Dataset records:
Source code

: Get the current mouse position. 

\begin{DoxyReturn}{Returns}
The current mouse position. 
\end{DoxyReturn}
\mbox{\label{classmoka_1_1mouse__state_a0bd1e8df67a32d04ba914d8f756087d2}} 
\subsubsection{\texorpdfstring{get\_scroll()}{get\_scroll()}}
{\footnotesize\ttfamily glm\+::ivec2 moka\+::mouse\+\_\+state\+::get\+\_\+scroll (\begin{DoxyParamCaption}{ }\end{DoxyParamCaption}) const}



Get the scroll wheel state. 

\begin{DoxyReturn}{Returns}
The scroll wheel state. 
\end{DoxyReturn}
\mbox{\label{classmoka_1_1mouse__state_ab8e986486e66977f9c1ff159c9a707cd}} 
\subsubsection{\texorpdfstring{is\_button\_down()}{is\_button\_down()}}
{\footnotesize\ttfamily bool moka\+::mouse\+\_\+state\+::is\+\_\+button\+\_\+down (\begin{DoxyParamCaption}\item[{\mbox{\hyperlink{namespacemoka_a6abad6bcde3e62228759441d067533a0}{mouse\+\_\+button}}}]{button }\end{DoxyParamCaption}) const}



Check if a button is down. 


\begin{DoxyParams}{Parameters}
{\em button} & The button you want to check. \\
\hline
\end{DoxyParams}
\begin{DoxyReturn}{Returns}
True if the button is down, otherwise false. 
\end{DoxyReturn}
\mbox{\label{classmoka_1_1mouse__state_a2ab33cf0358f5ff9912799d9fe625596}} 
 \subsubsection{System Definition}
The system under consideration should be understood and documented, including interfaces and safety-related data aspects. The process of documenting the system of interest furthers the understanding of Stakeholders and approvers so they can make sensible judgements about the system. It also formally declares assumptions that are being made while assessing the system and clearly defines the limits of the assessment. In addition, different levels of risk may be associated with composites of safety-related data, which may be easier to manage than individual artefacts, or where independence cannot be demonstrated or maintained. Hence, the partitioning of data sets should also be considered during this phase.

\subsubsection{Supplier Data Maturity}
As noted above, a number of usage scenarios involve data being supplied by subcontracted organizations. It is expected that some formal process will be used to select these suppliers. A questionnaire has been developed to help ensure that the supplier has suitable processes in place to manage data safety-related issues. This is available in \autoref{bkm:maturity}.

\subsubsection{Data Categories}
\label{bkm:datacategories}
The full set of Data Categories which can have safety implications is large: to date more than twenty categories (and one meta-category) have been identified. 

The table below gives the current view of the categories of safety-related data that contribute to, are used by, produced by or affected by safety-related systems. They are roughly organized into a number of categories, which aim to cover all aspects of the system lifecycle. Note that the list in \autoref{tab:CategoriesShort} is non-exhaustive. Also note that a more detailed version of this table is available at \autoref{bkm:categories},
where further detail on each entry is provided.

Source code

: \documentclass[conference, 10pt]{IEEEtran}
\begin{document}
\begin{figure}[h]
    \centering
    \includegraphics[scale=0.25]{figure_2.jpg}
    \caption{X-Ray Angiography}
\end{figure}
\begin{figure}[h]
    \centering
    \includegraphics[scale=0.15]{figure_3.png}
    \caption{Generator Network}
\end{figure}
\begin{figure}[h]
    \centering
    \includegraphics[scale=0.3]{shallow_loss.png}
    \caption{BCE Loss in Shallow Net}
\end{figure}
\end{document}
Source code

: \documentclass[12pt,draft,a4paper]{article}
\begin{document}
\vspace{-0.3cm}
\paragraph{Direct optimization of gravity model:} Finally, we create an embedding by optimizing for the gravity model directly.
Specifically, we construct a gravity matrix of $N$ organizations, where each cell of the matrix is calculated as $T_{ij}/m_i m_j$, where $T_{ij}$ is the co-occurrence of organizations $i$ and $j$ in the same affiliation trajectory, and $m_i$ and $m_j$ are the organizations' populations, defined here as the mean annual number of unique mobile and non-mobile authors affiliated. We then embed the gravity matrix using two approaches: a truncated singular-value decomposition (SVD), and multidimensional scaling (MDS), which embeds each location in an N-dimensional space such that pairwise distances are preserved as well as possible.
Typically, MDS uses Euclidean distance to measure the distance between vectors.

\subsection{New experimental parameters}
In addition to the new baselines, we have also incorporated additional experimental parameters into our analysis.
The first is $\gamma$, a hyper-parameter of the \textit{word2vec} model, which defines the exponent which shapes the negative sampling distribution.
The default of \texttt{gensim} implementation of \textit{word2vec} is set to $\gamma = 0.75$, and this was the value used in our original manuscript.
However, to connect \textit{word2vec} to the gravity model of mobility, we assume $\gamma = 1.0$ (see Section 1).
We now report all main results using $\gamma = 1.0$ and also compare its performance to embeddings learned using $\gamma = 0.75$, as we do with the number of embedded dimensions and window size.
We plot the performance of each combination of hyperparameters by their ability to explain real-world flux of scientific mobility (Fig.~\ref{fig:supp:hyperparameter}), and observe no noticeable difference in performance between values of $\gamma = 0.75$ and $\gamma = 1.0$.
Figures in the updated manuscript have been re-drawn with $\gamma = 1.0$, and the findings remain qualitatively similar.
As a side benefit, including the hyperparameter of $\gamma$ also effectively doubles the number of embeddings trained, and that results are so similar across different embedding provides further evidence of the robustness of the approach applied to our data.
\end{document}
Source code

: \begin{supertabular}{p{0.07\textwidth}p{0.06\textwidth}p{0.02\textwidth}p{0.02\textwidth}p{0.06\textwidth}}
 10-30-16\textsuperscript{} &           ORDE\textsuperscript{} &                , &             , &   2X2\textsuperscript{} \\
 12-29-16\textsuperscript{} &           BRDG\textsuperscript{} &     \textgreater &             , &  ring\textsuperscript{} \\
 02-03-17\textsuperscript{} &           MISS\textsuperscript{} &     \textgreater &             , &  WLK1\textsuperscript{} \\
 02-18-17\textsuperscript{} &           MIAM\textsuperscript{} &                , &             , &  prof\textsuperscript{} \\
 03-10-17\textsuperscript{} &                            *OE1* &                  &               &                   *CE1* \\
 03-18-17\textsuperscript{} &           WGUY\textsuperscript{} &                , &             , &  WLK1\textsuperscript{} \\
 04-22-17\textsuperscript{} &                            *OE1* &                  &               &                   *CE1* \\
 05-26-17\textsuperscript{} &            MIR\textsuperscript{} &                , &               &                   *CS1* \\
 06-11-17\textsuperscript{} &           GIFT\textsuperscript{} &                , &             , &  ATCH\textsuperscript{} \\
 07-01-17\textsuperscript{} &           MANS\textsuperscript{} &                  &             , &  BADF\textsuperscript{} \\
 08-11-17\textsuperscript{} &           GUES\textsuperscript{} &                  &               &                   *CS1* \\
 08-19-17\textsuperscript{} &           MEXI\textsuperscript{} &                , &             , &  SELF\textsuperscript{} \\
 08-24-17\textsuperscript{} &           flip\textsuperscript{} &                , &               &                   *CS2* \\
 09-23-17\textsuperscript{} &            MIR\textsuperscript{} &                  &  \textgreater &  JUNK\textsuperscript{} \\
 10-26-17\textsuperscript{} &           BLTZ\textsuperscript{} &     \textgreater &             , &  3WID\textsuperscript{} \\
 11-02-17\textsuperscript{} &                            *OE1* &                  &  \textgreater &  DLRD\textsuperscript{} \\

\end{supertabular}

Task instructions:
Your task is to retype all of the lines above exactly.

Result of this exercise:
Source code

: Get the current mouse position. 

\begin{DoxyReturn}{Returns}
The current mouse position. 
\end{DoxyReturn}
\mbox{\label{classmoka_1_1mouse__state_a0bd1e8df67a32d04ba914d8f756087d2}} 
\subsubsection{\texorpdfstring{get\_scroll()}{get\_scroll()}}
{\footnotesize\ttfamily glm\+::ivec2 moka\+::mouse\+\_\+state\+::get\+\_\+scroll (\begin{DoxyParamCaption}{ }\end{DoxyParamCaption}) const}



Get the scroll wheel state. 

\begin{DoxyReturn}{Returns}
The scroll wheel state. 
\end{DoxyReturn}
\mbox{\label{classmoka_1_1mouse__state_ab8e986486e66977f9c1ff159c9a707cd}} 
\subsubsection{\texorpdfstring{is\_button\_down()}{is\_button\_down()}}
{\footnotesize\ttfamily bool moka\+::mouse\+\_\+state\+::is\+\_\+button\+\_\+down (\begin{DoxyParamCaption}\item[{\mbox{\hyperlink{namespacemoka_a6abad6bcde3e62228759441d067533a0}{mouse\+\_\+button}}}]{button }\end{DoxyParamCaption}) const}



Check if a button is down. 


\begin{DoxyParams}{Parameters}
{\em button} & The button you want to check. \\
\hline
\end{DoxyParams}
\begin{DoxyReturn}{Returns}
True if the button is down, otherwise false. 
\end{DoxyReturn}
\mbox{\label{classmoka_1_1mouse__state_a2ab33cf0358f5ff9912799d9fe625596}} 
 \subsubsection{System Definition}
The system under consideration should be understood and documented, including interfaces and safety-related data aspects. The process of documenting the system of interest furthers the understanding of Stakeholders and approvers so they can make sensible judgements about the system. It also formally declares assumptions that are being made while assessing the system and clearly defines the limits of the assessment. In addition, different levels of risk may be associated with composites of safety-related data, which may be easier to manage than individual artefacts, or where independence cannot be demonstrated or maintained. Hence, the partitioning of data sets should also be considered during this phase.

\subsubsection{Supplier Data Maturity}
As noted above, a number of usage scenarios involve data being supplied by subcontracted organizations. It is expected that some formal process will be used to select these suppliers. A questionnaire has been developed to help ensure that the supplier has suitable processes in place to manage data safety-related issues. This is available in \autoref{bkm:maturity}.

\subsubsection{Data Categories}
\label{bkm:datacategories}
The full set of Data Categories which can have safety implications is large: to date more than twenty categories (and one meta-category) have been identified. 

The table below gives the current view of the categories of safety-related data that contribute to, are used by, produced by or affected by safety-related systems. They are roughly organized into a number of categories, which aim to cover all aspects of the system lifecycle. Note that the list in \autoref{tab:CategoriesShort} is non-exhaustive. Also note that a more detailed version of this table is available at \autoref{bkm:categories},
where further detail on each entry is provided.

Source code

: \documentclass[conference, 10pt]{IEEEtran}
\begin{document}
\begin{figure}[h]
    \centering
    \includegraphics[scale=0.25]{figure_2.jpg}
    \caption{X-Ray Angiography}
\end{figure}
\begin{figure}[h]
    \centering
    \includegraphics[scale=0.15]{figure_3.png}
    \caption{Generator Network}
\end{figure}
\begin{figure}[h]
    \centering
    \includegraphics[scale=0.3]{shallow_loss.png}
    \caption{BCE Loss in Shallow Net}
\end{figure}
\end{document}
Source code

: \documentclass[12pt,draft,a4paper]{article}
\begin{document}
\vspace{-0.3cm}
\paragraph{Direct optimization of gravity model:} Finally, we create an embedding by optimizing for the gravity model directly.
Specifically, we construct a gravity matrix of $N$ organizations, where each cell of the matrix is calculated as $T_{ij}/m_i m_j$, where $T_{ij}$ is the co-occurrence of organizations $i$ and $j$ in the same affiliation trajectory, and $m_i$ and $m_j$ are the organizations' populations, defined here as the mean annual number of unique mobile and non-mobile authors affiliated. We then embed the gravity matrix using two approaches: a truncated singular-value decomposition (SVD), and multidimensional scaling (MDS), which embeds each location in an N-dimensional space such that pairwise distances are preserved as well as possible.
Typically, MDS uses Euclidean distance to measure the distance between vectors.

\subsection{New experimental parameters}
In addition to the new baselines, we have also incorporated additional experimental parameters into our analysis.
The first is $\gamma$, a hyper-parameter of the \textit{word2vec} model, which defines the exponent which shapes the negative sampling distribution.
The default of \texttt{gensim} implementation of \textit{word2vec} is set to $\gamma = 0.75$, and this was the value used in our original manuscript.
However, to connect \textit{word2vec} to the gravity model of mobility, we assume $\gamma = 1.0$ (see Section 1).
We now report all main results using $\gamma = 1.0$ and also compare its performance to embeddings learned using $\gamma = 0.75$, as we do with the number of embedded dimensions and window size.
We plot the performance of each combination of hyperparameters by their ability to explain real-world flux of scientific mobility (Fig.~\ref{fig:supp:hyperparameter}), and observe no noticeable difference in performance between values of $\gamma = 0.75$ and $\gamma = 1.0$.
Figures in the updated manuscript have been re-drawn with $\gamma = 1.0$, and the findings remain qualitatively similar.
As a side benefit, including the hyperparameter of $\gamma$ also effectively doubles the number of embeddings trained, and that results are so similar across different embedding provides further evidence of the robustness of the approach applied to our data.
\end{document}
Source code

: \begin{supertabular}{p{0.07\textwidth}p{0.06\textwidth}p{0.02\textwidth}p{0.02\textwidth}p{0.06\textwidth}}
 10-30-16\textsuperscript{} &           ORDE\textsuperscript{} &                , &             , &   2X2\textsuperscript{} \\
 12-29-16\textsuperscript{} &           BRDG\textsuperscript{} &     \textgreater &             , &  ring\textsuperscript{} \\
 02-03-17\textsuperscript{} &           MISS\textsuperscript{} &     \textgreater &             , &  WLK1\textsuperscript{} \\
 02-18-17\textsuperscript{} &           MIAM\textsuperscript{} &                , &             , &  prof\textsuperscript{} \\
 03-10-17\textsuperscript{} &                            *OE1* &                  &               &                   *CE1* \\
 03-18-17\textsuperscript{} &           WGUY\textsuperscript{} &                , &             , &  WLK1\textsuperscript{} \\
 04-22-17\textsuperscript{} &                            *OE1* &                  &               &                   *CE1* \\
 05-26-17\textsuperscript{} &            MIR\textsuperscript{} &                , &               &                   *CS1* \\
 06-11-17\textsuperscript{} &           GIFT\textsuperscript{} &                , &             , &  ATCH\textsuperscript{} \\
 07-01-17\textsuperscript{} &           MANS\textsuperscript{} &                  &             , &  BADF\textsuperscript{} \\
 08-11-17\textsuperscript{} &           GUES\textsuperscript{} &                  &               &                   *CS1* \\
 08-19-17\textsuperscript{} &           MEXI\textsuperscript{} &                , &             , &  SELF\textsuperscript{} \\
 08-24-17\textsuperscript{} &           flip\textsuperscript{} &                , &               &                   *CS2* \\
 09-23-17\textsuperscript{} &            MIR\textsuperscript{} &                  &  \textgreater &  JUNK\textsuperscript{} \\
 10-26-17\textsuperscript{} &           BLTZ\textsuperscript{} &     \textgreater &             , &  3WID\textsuperscript{} \\
 11-02-17\textsuperscript{} &                            *OE1* &                  &  \textgreater &  DLRD\textsuperscript{} \\

\end{supertabular}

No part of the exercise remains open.